TRÊS, DOIS, UM
Há uns meses, o teu médico disse-te que não estavas em idade de loucuras. Proibiu-te de fumar, de beber e quase de fazer sexo. Disse-te: «Se o senhor quer viver mais uns anos, deverá seguir os meus conselhos.» Decidiste obedecer. Reduziste o consumo de nicotina e de álcool. Não conseguiste prescindir do sexo. É demasiado importante na vida de um homem. De qualquer forma, quiseste ficar saudável. Começaste a correr, a suar e a emagrecer no parque. No supermercado, deixaste de olhar para tudo o que te pudesse estragar a saúde. O teu menu passou a incluir alface, tomate, cenoura, beterraba e, imagina, rúcula. À noite, em vez de te dedicares à procura aleatória de um bom naco de carne com o qual pudesses fornicar, passaste a deitar-te cedo. Apareceram-te as insónias. Poder-se-ia, no entanto, dizer que uma noite mal dormida na cama não é a mesma coisa do que uma noite mal dormida numa discoteca. Com o tempo, foste-te mentalizando de que, aos cinquenta e três anos, poderias reconquistar grande parte da vitalidade física que havias tido vinte anos antes.
Ficaste mais atraente. O charme em pessoa.

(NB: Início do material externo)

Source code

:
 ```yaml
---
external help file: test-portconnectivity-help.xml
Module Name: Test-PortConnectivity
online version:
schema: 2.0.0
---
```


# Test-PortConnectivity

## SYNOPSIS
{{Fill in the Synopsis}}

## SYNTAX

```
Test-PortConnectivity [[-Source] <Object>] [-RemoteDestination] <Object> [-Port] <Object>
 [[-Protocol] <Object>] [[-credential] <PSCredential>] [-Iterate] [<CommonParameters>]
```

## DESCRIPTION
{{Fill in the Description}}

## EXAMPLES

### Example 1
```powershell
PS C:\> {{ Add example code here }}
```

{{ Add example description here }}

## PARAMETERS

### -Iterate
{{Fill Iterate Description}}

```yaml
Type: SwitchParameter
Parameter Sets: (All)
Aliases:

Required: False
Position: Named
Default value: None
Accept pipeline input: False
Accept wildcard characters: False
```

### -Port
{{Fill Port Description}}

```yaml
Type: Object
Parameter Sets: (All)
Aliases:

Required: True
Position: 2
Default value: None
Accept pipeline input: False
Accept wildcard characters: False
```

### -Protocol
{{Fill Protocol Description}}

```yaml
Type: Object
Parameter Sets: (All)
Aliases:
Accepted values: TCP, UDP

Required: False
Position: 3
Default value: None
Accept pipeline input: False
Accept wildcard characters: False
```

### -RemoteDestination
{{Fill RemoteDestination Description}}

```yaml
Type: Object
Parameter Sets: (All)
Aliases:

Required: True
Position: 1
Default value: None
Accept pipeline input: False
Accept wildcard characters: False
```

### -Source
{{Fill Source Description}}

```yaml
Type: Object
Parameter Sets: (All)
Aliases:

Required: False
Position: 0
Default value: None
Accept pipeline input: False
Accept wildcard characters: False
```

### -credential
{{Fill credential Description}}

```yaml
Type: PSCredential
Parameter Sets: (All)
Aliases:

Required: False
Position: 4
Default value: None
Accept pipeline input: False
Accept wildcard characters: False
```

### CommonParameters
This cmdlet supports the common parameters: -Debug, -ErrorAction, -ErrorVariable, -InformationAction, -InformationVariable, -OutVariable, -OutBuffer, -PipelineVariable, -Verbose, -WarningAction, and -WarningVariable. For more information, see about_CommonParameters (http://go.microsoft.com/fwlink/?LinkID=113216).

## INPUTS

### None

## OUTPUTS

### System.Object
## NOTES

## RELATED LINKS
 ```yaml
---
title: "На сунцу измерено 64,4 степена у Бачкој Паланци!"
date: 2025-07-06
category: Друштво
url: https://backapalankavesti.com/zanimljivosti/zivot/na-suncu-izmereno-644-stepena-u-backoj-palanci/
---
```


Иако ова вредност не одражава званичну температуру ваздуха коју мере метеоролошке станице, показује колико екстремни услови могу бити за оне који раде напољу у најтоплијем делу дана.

Deixaste de ressonar e de ter pesadelos.
Ficaste mais calmo.
Mas sabes o que é loucura? É um homem pensar que pode alterar as decisões dos deuses. É um homem com um destino traçado pôr-se a pensar que é livre para fazer o que quiser. É Aquiles pensar que pode escolher não morrer.
Como te chamas?
Adam.
Onde tens a tua Eva?
Na cama, a dormir.
Foste-lhe sempre fiel?
Não.
Porquê?
Sou idiota.
Levanta-te, veste-te e sai para a rua. Apesar de ser ainda muito cedo, caminharás ao longo de vários quarteirões com um sorriso nos lábios. Depois, quando te sentires muito cansado, entrarás num autocarro que te levará para muito longe do ponto onde agora de encontras. Imagina que vais da Europa para a Austrália. Muitos quilómetros. A certa altura, encontrarás um homem que te acenará com uma mão. Dir-lhe-ás: «Conheço-o de algum lado?» Ele responder-te-á que não, que é a primeira vez que se vêem. Voltarás a falar: «O que me quer?» Para esta questão não encontrarás resposta fácil: um sorriso. Não desistirás de tentar saber o que faz aquele homem à tua frente. «O que me quer?» Nada, nenhuma frase, nenhuma palavra. «O que me quer?» Sentirás a tua garganta apertada como se fosse uma lata de Coca-Cola que se atira para o caixote do lixo. Não conseguirás respirar. «Quero o teu sangue.» E morrerás.